Trimetazidine-based therapy significantly (p < 0.05) improved baseline glucose metabolism, lowered HbA1c (7.1 ± 1.1% vs 6.6 ± 1.0%), glucose levels (7.7 ± 2.1 mmol/l vs 6.9 ± 1.6 mmol/l) and decreased arterial stiffness (PWV 11.2 ± 2.1 m/s vs 10.4 ± 2.2 m/s).
The tolerability of trimetazidine was rated as excellent or good in the majority of patients, and the incidence of adverse events was low.

Acknowledgements

Data and information presented in the publication reflect the therapeutic practice used by the investigators. Richter Gedeon Nyrt. assumes no responsibility for any use of Moduxin® (Gedeon Richter) MR that deviates from the summary of product characteristics.

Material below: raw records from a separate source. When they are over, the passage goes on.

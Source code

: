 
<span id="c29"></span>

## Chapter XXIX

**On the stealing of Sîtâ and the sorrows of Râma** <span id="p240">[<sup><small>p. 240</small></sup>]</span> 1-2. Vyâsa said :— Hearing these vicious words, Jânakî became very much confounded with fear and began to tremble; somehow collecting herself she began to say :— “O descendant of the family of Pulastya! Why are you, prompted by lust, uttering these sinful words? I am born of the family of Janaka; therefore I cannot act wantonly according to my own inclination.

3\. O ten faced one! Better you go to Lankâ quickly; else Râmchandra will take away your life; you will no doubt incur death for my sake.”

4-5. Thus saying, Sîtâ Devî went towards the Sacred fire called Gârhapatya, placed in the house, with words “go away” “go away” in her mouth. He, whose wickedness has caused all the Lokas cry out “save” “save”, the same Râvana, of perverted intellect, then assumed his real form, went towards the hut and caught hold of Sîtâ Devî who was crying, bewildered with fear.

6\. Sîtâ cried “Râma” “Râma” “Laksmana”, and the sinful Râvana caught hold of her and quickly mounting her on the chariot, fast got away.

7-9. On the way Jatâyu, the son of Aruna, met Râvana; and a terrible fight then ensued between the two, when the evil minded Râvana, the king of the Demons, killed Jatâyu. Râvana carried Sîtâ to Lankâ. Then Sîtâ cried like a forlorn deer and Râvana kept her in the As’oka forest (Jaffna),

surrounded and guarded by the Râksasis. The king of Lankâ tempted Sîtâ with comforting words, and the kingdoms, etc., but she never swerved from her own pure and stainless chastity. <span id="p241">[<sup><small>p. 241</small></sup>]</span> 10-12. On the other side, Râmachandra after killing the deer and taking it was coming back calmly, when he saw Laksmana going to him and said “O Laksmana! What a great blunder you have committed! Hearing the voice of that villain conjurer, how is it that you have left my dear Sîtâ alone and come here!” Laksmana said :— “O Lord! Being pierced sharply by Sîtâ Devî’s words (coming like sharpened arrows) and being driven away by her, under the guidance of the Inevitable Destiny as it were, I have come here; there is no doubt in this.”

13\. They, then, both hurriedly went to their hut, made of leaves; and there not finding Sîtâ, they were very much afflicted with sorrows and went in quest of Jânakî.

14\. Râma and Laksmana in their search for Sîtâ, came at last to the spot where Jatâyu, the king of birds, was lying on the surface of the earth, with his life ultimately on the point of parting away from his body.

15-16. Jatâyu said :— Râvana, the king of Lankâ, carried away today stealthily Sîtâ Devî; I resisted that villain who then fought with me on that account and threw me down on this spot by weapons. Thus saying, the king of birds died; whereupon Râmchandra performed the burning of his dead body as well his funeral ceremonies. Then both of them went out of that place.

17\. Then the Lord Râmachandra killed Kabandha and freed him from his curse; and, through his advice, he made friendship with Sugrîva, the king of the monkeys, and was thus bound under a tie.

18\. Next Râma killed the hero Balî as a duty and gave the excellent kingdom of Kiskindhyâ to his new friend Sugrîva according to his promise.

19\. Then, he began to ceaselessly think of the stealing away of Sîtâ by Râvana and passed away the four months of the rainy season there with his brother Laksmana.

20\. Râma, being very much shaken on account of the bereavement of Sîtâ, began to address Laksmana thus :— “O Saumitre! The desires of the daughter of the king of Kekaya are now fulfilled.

Financial & competing interests disclosure

The authors have no relevant affiliations or financial involvement with any organization or entity with a financial interest in or financial conflict with the subject matter or materials discussed in the manuscript. This includes employment, consultancies, honoraria, stock ownership or options, expert testimony, grants or patents received or pending, or royalties.
The authors thank DP Figgitt, Content Ed Net, for providing medical writing assistance, with funding from Richter Gedeon Nyrt., Budapest, Hungary.

Ethical conduct of research

The authors state that they have obtained appropriate institutional review board approval or have followed the principles outlined in the Declaration of Helsinki for all human or animal experimental investigations. In addition, for investigations involving human subjects, informed consent has been obtained from the participants involved.